Does it make sense to send Last-Modified
or Etag
headers inside the PUSH_PROMISE
?
Or is the validation of the to-be-pushed
resources only based on their URI
(as Simone Bordet answered to the following question two years ago)?
Does the browser cancel server push when a resource is in cache?
I couldn't find an exact answer to this question.
When a HTTP/2 server pushes a resource, it generates the PUSH_PROMISE
frame to send to the client, and at the same time it creates a synthetic request that is processed as if the remote client sent it.
Remember that the PUSH_PROMISE
frame represent the request that the client would make for that resource, not the response.
Typically, the content of the PUSH_PROMISE
frame headers and the headers of the synthetic request are the same, but - depending on the implementations - it may not be the case.
Headers Last-Modified
or ETag
only make sense in responses, so it would not make sense to add them to a PUSH_PROMISE
frame.
Whether it makes sense to add other request headers such as If-Modified-Since
to the PUSH_PROMISE
depends on whether the same headers are used for the synthetic request.

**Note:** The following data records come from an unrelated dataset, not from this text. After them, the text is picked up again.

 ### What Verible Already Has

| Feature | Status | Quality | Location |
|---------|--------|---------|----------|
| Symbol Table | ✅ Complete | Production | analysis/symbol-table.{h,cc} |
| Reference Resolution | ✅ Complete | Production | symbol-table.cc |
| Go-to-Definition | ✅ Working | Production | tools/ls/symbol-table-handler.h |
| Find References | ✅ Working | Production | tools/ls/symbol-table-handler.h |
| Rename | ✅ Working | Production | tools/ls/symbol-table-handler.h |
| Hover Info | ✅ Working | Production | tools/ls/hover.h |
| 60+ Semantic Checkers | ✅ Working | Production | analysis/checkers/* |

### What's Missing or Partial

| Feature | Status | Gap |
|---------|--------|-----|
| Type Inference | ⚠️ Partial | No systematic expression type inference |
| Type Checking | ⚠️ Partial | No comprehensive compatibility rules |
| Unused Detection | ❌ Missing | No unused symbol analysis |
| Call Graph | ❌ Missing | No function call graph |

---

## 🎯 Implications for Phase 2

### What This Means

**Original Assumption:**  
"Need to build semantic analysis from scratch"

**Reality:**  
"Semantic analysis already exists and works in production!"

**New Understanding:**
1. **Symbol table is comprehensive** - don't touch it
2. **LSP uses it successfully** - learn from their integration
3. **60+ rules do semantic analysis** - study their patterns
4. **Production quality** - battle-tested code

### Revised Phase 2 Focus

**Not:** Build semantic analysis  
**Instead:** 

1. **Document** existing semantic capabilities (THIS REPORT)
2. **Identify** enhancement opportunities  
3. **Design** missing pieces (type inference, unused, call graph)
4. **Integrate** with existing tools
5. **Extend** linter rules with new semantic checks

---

If the same headers are used, as it's typically the case, then adding headers such as If-Modified-Since
has only effects on the server-side processing: the server may generate a 304 Not Modified
when processing the synthetic request.
However, it would be strange for a server to send a PUSH_PROMISE
for a resource, followed by a 304
. If the server knows that the client already has the resource cached, it may as well skip sending the PUSH_PROMISE
.
Adding response headers such as Last-Modified
to a PUSH_PROMISE
frame does not make sense because a PUSH_PROMISE
represents a request.
Adding conditional request headers such as If-Modified-Since
normally requires the server to have some knowledge about what resources were previously served to the client: it has to know whether a resource has already been served so that sending a 304
to the client for a pushed resource will make the client use the resource already present in its cache.